What you will do: Give back the data exactly, with no images.

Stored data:
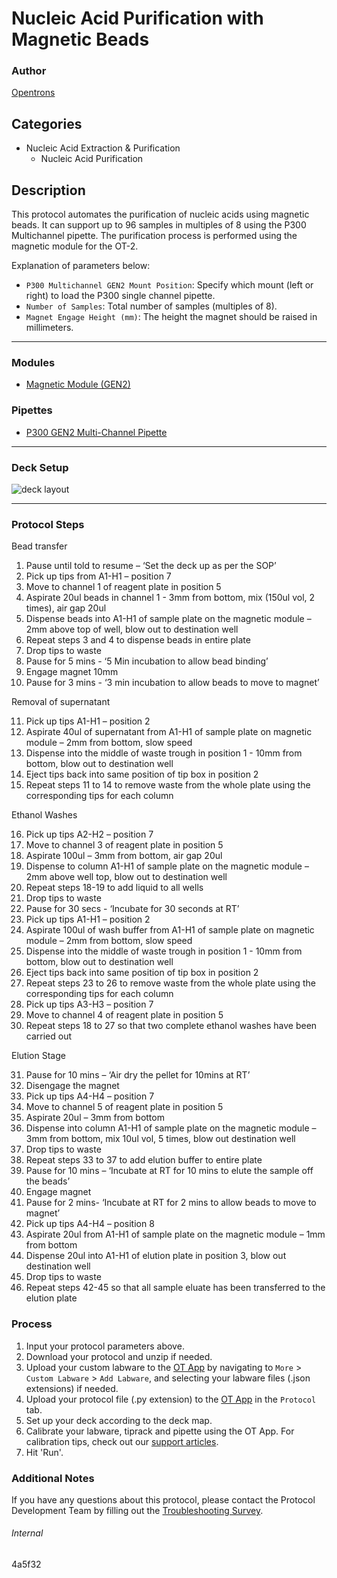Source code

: # Nucleic Acid Purification with Magnetic Beads

### Author

[Opentrons](https://opentrons.com/)

## Categories

* Nucleic Acid Extraction & Purification
    * Nucleic Acid Purification

## Description

This protocol automates the purification of nucleic acids using magnetic beads. It can support up to 96 samples in multiples of 8 using the P300 Multichannel pipette. The purification process is performed using the magnetic module for the OT-2.

Explanation of parameters below:

- `P300 Multichannel GEN2 Mount Position`: Specify which mount (left or right) to load the P300 single channel pipette.
- `Number of Samples`: Total number of samples (multiples of 8).
- `Magnet Engage Height (mm)`: The height the magnet should be raised in millimeters.
---

### Modules

* [Magnetic Module (GEN2)](https://shop.opentrons.com/collections/hardware-modules/products/magdeck)

### Pipettes

- [P300 GEN2 Multi-Channel Pipette](https://shop.opentrons.com/collections/ot-2-robot/products/8-channel-electronic-pipette)

---

### Deck Setup

![deck layout](https://opentrons-protocol-library-website.s3.amazonaws.com/custom-README-images/4a5f32/4a5f32_deck.png)

---

### Protocol Steps

Bead transfer

1. Pause until told to resume – ‘Set the deck up as per the SOP’
2. Pick up tips from A1-H1 – position 7
3. Move to channel 1 of reagent plate in position 5
4. Aspirate 20ul beads in channel 1 - 3mm from bottom, mix (150ul vol, 2 times), air gap 20ul
5. Dispense beads into A1-H1 of sample plate on the magnetic module – 2mm above top of well, blow out to destination well
6. Repeat steps 3 and 4 to dispense beads in entire plate
7. Drop tips to waste
8. Pause for 5 mins - ‘5 Min incubation to allow bead binding’
9. Engage magnet 10mm
10. Pause for 3 mins - ‘3 min incubation to allow beads to move to magnet’

Removal of supernatant

11. Pick up tips A1-H1 – position 2
12. Aspirate 40ul of supernatant from A1-H1 of sample plate on magnetic module – 2mm from bottom, slow speed
13. Dispense into the middle of waste trough in position 1 - 10mm from bottom, blow out to destination well
14. Eject tips back into same position of tip box in position 2
15. Repeat steps 11 to 14 to remove waste from the whole plate using the corresponding tips for each column

Ethanol Washes

16. Pick up tips A2-H2 – position 7
17. Move to channel 3 of reagent plate in position 5
18. Aspirate 100ul – 3mm from bottom, air gap 20ul
19. Dispense to column A1-H1 of sample plate on the magnetic module – 2mm above well top, blow out to destination well
20. Repeat steps 18-19 to add liquid to all wells
21. Drop tips to waste
22. Pause for 30 secs - ‘Incubate for 30 seconds at RT’
23. Pick up tips A1-H1 – position 2
24. Aspirate 100ul of wash buffer from A1-H1 of sample plate on magnetic module – 2mm from bottom, slow speed
25. Dispense into the middle of waste trough in position 1 - 10mm from bottom, blow out to destination well
26. Eject tips back into same position of tip box in position 2
27. Repeat steps 23 to 26 to remove waste from the whole plate using the corresponding tips for each column
28. Pick up tips A3-H3 – position 7
29. Move to channel 4 of reagent plate in position 5
30. Repeat steps 18 to 27 so that two complete ethanol washes have been carried out

Elution Stage

31. Pause for 10 mins – ‘Air dry the pellet for 10mins at RT’
32. Disengage the magnet
33. Pick up tips A4-H4 – position 7
34. Move to channel 5 of reagent plate in position 5
35. Aspirate 20ul – 3mm from bottom
36. Dispense into column A1-H1 of sample plate on the magnetic module – 3mm from bottom, mix 10ul vol, 5 times, blow out destination well
37. Drop tips to waste
38. Repeat steps 33 to 37 to add elution buffer to entire plate
39. Pause for 10 mins – ‘Incubate at RT for 10 mins to elute the sample off the beads’
40. Engage magnet
41. Pause for 2 mins- ‘Incubate at RT for 2 mins to allow beads to move to magnet’
42. Pick up tips A4-H4 – position 8
43. Aspirate 20ul from A1-H1 of sample plate on the magnetic module – 1mm from bottom
44. Dispense 20ul into A1-H1 of elution plate in position 3, blow out destination well
45. Drop tips to waste
46. Repeat steps 42-45 so that all sample eluate has been transferred to the elution plate

### Process

1. Input your protocol parameters above.
2. Download your protocol and unzip if needed.
3. Upload your custom labware to the [OT App](https://opentrons.com/ot-app) by navigating to `More` > `Custom Labware` > `Add Labware`, and selecting your labware files (.json extensions) if needed.
4. Upload your protocol file (.py extension) to the [OT App](https://opentrons.com/ot-app) in the `Protocol` tab.
5. Set up your deck according to the deck map.
6. Calibrate your labware, tiprack and pipette using the OT App. For calibration tips, check out our [support articles](https://support.opentrons.com/en/collections/1559720-guide-for-getting-started-with-the-ot-2).
7. Hit 'Run'.

### Additional Notes

If you have any questions about this protocol, please contact the Protocol Development Team by filling out the [Troubleshooting Survey](https://protocol-troubleshooting.paperform.co/).

###### Internal

4a5f32

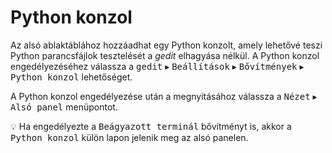 <!--
Hungarian translation for gedit help.
Copyright (C) 2007, 2008, 2009, 2010, 2011, 2012, 2013, 2014, 2015, 2016, 2017, 2019, 2022, 2024 Free Software Foundation, Inc.
This file is distributed under the same license as the gedit help.

Mate Ory <orymate at gmail dot com>, 2007, 2008.
Gabor Kelemen <kelemeng at gnome dot hu>, 2007, 2008, 2009, 2010, 2011, 2012, 2013, 2014, 2015, 2016, 2017, 2019.
Balázs Úr <ur.balazs at fsf dot hu>, 2014, 2015, 2017, 2019, 2022, 2024.

Translator credits:
Hammer Attila <hammera at pickup dot hu>, 2014.
Kelemen Gábor <kelemeng at gnome dot hu>, 2007, 2008, 2009, 2010, 2011, 2012, 2013, 2014, 2015, 2017.
Őry Máté <orymate at gmail dot com>, 2007, 2008.
Úr Balázs <ur.balazs at fsf dot hu>, 2014, 2015, 2017, 2019, 2022, 2024.
-->

# Python konzol

Az alsó ablaktáblához hozzáadhat egy Python konzolt, amely lehetővé teszi Python parancsfájlok tesztelését a _gedit_ elhagyása nélkül. A Python konzol engedélyezéséhez válassza a <kbd><samp>gedit</samp></kbd> ▸ <kbd><samp>Beállítások</samp></kbd> ▸ <kbd><samp>Bővítmények</samp></kbd> ▸ <kbd><samp>Python konzol</samp></kbd> lehetőséget.

A Python konzol engedélyezése után a megnyitásához válassza a <kbd><samp>Nézet</samp></kbd> ▸ <kbd><samp>Alsó panel</samp></kbd> menüpontot.

:bulb: Ha engedélyezte a <kbd><samp>Beágyazott terminál</samp></kbd> bővítményt is, akkor a <kbd><samp>Python konzol</samp></kbd> külön lapon jelenik meg az alsó panelen.
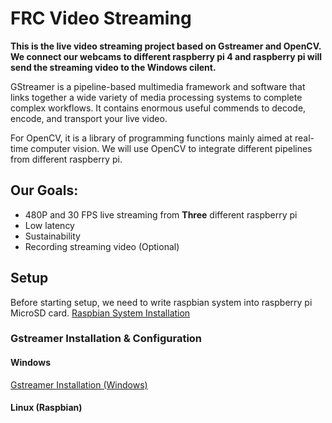# FRC Video Streaming

**This is the live video streaming project based on Gstreamer and OpenCV. We connect our webcams to different raspberry pi 4 and raspberry pi will send the streaming video to the Windows cilent.**

GStreamer is a pipeline-based multimedia framework and software that links together a wide variety of media processing systems to complete complex workflows. It contains enormous useful commends to decode, encode, and transport your live video. 
  
For OpenCV, it is a library of programming functions mainly aimed at real-time computer vision. We will use OpenCV to integrate different pipelines from different raspberry pi.
  
## Our Goals:

* 480P and 30 FPS live streaming from **Three** different raspberry pi
* Low latency
* Sustainability
* Recording streaming video (Optional)

## Setup

Before starting setup, we need to write raspbian system into raspberry pi MicroSD card.
[Raspbian System Installation](https://www.raspberrypi.org/documentation/installation/installing-images/)

### Gstreamer Installation & Configuration
#### Windows
[Gstreamer Installation (Windows)](https://gstreamer.freedesktop.org/documentation/installing/on-windows.html?gi-language=c)
#### Linux (Raspbian)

Written response:
Source code

: # Nucleic Acid Purification with Magnetic Beads

### Author

[Opentrons](https://opentrons.com/)

## Categories

* Nucleic Acid Extraction & Purification
    * Nucleic Acid Purification

## Description

This protocol automates the purification of nucleic acids using magnetic beads. It can support up to 96 samples in multiples of 8 using the P300 Multichannel pipette. The purification process is performed using the magnetic module for the OT-2.

Explanation of parameters below:

- `P300 Multichannel GEN2 Mount Position`: Specify which mount (left or right) to load the P300 single channel pipette.
- `Number of Samples`: Total number of samples (multiples of 8).
- `Magnet Engage Height (mm)`: The height the magnet should be raised in millimeters.
---

### Modules

* [Magnetic Module (GEN2)](https://shop.opentrons.com/collections/hardware-modules/products/magdeck)

### Pipettes

- [P300 GEN2 Multi-Channel Pipette](https://shop.opentrons.com/collections/ot-2-robot/products/8-channel-electronic-pipette)

---

### Deck Setup

![deck layout](https://opentrons-protocol-library-website.s3.amazonaws.com/custom-README-images/4a5f32/4a5f32_deck.png)

---

### Protocol Steps

Bead transfer

1. Pause until told to resume – ‘Set the deck up as per the SOP’
2. Pick up tips from A1-H1 – position 7
3. Move to channel 1 of reagent plate in position 5
4. Aspirate 20ul beads in channel 1 - 3mm from bottom, mix (150ul vol, 2 times), air gap 20ul
5. Dispense beads into A1-H1 of sample plate on the magnetic module – 2mm above top of well, blow out to destination well
6. Repeat steps 3 and 4 to dispense beads in entire plate
7. Drop tips to waste
8. Pause for 5 mins - ‘5 Min incubation to allow bead binding’
9. Engage magnet 10mm
10. Pause for 3 mins - ‘3 min incubation to allow beads to move to magnet’

Removal of supernatant

11. Pick up tips A1-H1 – position 2
12. Aspirate 40ul of supernatant from A1-H1 of sample plate on magnetic module – 2mm from bottom, slow speed
13. Dispense into the middle of waste trough in position 1 - 10mm from bottom, blow out to destination well
14. Eject tips back into same position of tip box in position 2
15. Repeat steps 11 to 14 to remove waste from the whole plate using the corresponding tips for each column

Ethanol Washes

16. Pick up tips A2-H2 – position 7
17. Move to channel 3 of reagent plate in position 5
18. Aspirate 100ul – 3mm from bottom, air gap 20ul
19. Dispense to column A1-H1 of sample plate on the magnetic module – 2mm above well top, blow out to destination well
20. Repeat steps 18-19 to add liquid to all wells
21. Drop tips to waste
22. Pause for 30 secs - ‘Incubate for 30 seconds at RT’
23. Pick up tips A1-H1 – position 2
24. Aspirate 100ul of wash buffer from A1-H1 of sample plate on magnetic module – 2mm from bottom, slow speed
25. Dispense into the middle of waste trough in position 1 - 10mm from bottom, blow out to destination well
26. Eject tips back into same position of tip box in position 2
27. Repeat steps 23 to 26 to remove waste from the whole plate using the corresponding tips for each column
28. Pick up tips A3-H3 – position 7
29. Move to channel 4 of reagent plate in position 5
30. Repeat steps 18 to 27 so that two complete ethanol washes have been carried out

Elution Stage

31. Pause for 10 mins – ‘Air dry the pellet for 10mins at RT’
32. Disengage the magnet
33. Pick up tips A4-H4 – position 7
34. Move to channel 5 of reagent plate in position 5
35. Aspirate 20ul – 3mm from bottom
36. Dispense into column A1-H1 of sample plate on the magnetic module – 3mm from bottom, mix 10ul vol, 5 times, blow out destination well
37. Drop tips to waste
38. Repeat steps 33 to 37 to add elution buffer to entire plate
39. Pause for 10 mins – ‘Incubate at RT for 10 mins to elute the sample off the beads’
40. Engage magnet
41. Pause for 2 mins- ‘Incubate at RT for 2 mins to allow beads to move to magnet’
42. Pick up tips A4-H4 – position 8
43. Aspirate 20ul from A1-H1 of sample plate on the magnetic module – 1mm from bottom
44. Dispense 20ul into A1-H1 of elution plate in position 3, blow out destination well
45. Drop tips to waste
46. Repeat steps 42-45 so that all sample eluate has been transferred to the elution plate

### Process

1. Input your protocol parameters above.
2. Download your protocol and unzip if needed.
3. Upload your custom labware to the [OT App](https://opentrons.com/ot-app) by navigating to `More` > `Custom Labware` > `Add Labware`, and selecting your labware files (.json extensions) if needed.
4. Upload your protocol file (.py extension) to the [OT App](https://opentrons.com/ot-app) in the `Protocol` tab.
5. Set up your deck according to the deck map.
6. Calibrate your labware, tiprack and pipette using the OT App. For calibration tips, check out our [support articles](https://support.opentrons.com/en/collections/1559720-guide-for-getting-started-with-the-ot-2).
7. Hit 'Run'.

### Additional Notes

If you have any questions about this protocol, please contact the Protocol Development Team by filling out the [Troubleshooting Survey](https://protocol-troubleshooting.paperform.co/).

###### Internal

4a5f32

 <!--
Hungarian translation for gedit help.
Copyright (C) 2007, 2008, 2009, 2010, 2011, 2012, 2013, 2014, 2015, 2016, 2017, 2019, 2022, 2024 Free Software Foundation, Inc.
This file is distributed under the same license as the gedit help.

Mate Ory <orymate at gmail dot com>, 2007, 2008.
Gabor Kelemen <kelemeng at gnome dot hu>, 2007, 2008, 2009, 2010, 2011, 2012, 2013, 2014, 2015, 2016, 2017, 2019.
Balázs Úr <ur.balazs at fsf dot hu>, 2014, 2015, 2017, 2019, 2022, 2024.

Translator credits:
Hammer Attila <hammera at pickup dot hu>, 2014.
Kelemen Gábor <kelemeng at gnome dot hu>, 2007, 2008, 2009, 2010, 2011, 2012, 2013, 2014, 2015, 2017.
Őry Máté <orymate at gmail dot com>, 2007, 2008.
Úr Balázs <ur.balazs at fsf dot hu>, 2014, 2015, 2017, 2019, 2022, 2024.
-->

# Python konzol

Az alsó ablaktáblához hozzáadhat egy Python konzolt, amely lehetővé teszi Python parancsfájlok tesztelését a _gedit_ elhagyása nélkül. A Python konzol engedélyezéséhez válassza a <kbd><samp>gedit</samp></kbd> ▸ <kbd><samp>Beállítások</samp></kbd> ▸ <kbd><samp>Bővítmények</samp></kbd> ▸ <kbd><samp>Python konzol</samp></kbd> lehetőséget.

A Python konzol engedélyezése után a megnyitásához válassza a <kbd><samp>Nézet</samp></kbd> ▸ <kbd><samp>Alsó panel</samp></kbd> menüpontot.

:bulb: Ha engedélyezte a <kbd><samp>Beágyazott terminál</samp></kbd> bővítményt is, akkor a <kbd><samp>Python konzol</samp></kbd> külön lapon jelenik meg az alsó panelen.
# FRC Video Streaming

**This is the live video streaming project based on Gstreamer and OpenCV. We connect our webcams to different raspberry pi 4 and raspberry pi will send the streaming video to the Windows cilent.**

GStreamer is a pipeline-based multimedia framework and software that links together a wide variety of media processing systems to complete complex workflows. It contains enormous useful commends to decode, encode, and transport your live video. 
  
For OpenCV, it is a library of programming functions mainly aimed at real-time computer vision. We will use OpenCV to integrate different pipelines from different raspberry pi.
  
## Our Goals:

* 480P and 30 FPS live streaming from **Three** different raspberry pi
* Low latency
* Sustainability
* Recording streaming video (Optional)

## Setup

Before starting setup, we need to write raspbian system into raspberry pi MicroSD card.
[Raspbian System Installation](https://www.raspberrypi.org/documentation/installation/installing-images/)

### Gstreamer Installation & Configuration
#### Windows
[Gstreamer Installation (Windows)](https://gstreamer.freedesktop.org/documentation/installing/on-windows.html?gi-language=c)
#### Linux (Raspbian)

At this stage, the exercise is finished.